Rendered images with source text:

==========

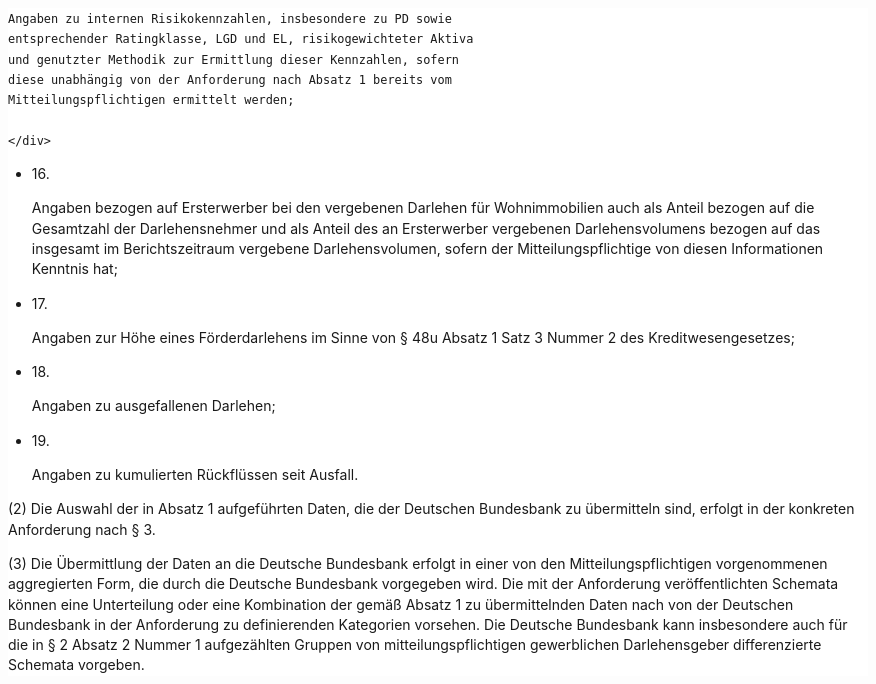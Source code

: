     Angaben zu internen Risikokennzahlen, insbesondere zu PD sowie
    entsprechender Ratingklasse, LGD und EL, risikogewichteter Aktiva
    und genutzter Methodik zur Ermittlung dieser Kennzahlen, sofern
    diese unabhängig von der Anforderung nach Absatz 1 bereits vom
    Mitteilungspflichtigen ermittelt werden;
    
    </div>

  - 16\.
    
    <div>
    
    Angaben bezogen auf Ersterwerber bei den vergebenen Darlehen für
    Wohnimmobilien auch als Anteil bezogen auf die Gesamtzahl der
    Darlehensnehmer und als Anteil des an Ersterwerber vergebenen
    Darlehensvolumens bezogen auf das insgesamt im Berichtszeitraum
    vergebene Darlehensvolumen, sofern der Mitteilungspflichtige von
    diesen Informationen Kenntnis hat;
    
    </div>

  - 17\.
    
    <div>
    
    Angaben zur Höhe eines Förderdarlehens im Sinne von § 48u Absatz 1
    Satz 3 Nummer 2 des Kreditwesengesetzes;
    
    </div>

  - 18\.
    
    <div>
    
    Angaben zu ausgefallenen Darlehen;
    
    </div>

  - 19\.
    
    <div>
    
    Angaben zu kumulierten Rückflüssen seit Ausfall.
    
    </div>

</div>

<div class="jurAbsatz">

(2) Die Auswahl der in Absatz 1 aufgeführten Daten, die der Deutschen
Bundesbank zu übermitteln sind, erfolgt in der konkreten Anforderung
nach § 3.

</div>

<div class="jurAbsatz">

(3) Die Übermittlung der Daten an die Deutsche Bundesbank erfolgt in
einer von den Mitteilungspflichtigen vorgenommenen aggregierten Form,
die durch die Deutsche Bundesbank vorgegeben wird. Die mit der
Anforderung veröffentlichten Schemata können eine Unterteilung oder eine
Kombination der gemäß Absatz 1 zu übermittelnden Daten nach von der
Deutschen Bundesbank in der Anforderung zu definierenden Kategorien
vorsehen. Die Deutsche Bundesbank kann insbesondere auch für die in § 2
Absatz 2 Nummer 1 aufgezählten Gruppen von mitteilungspflichtigen
gewerblichen Darlehensgeber differenzierte Schemata vorgeben.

==========

## What the task asks
Say how many lines in the records contain the word "auch". Nothing but the number is required.

## Solution to this exercise
2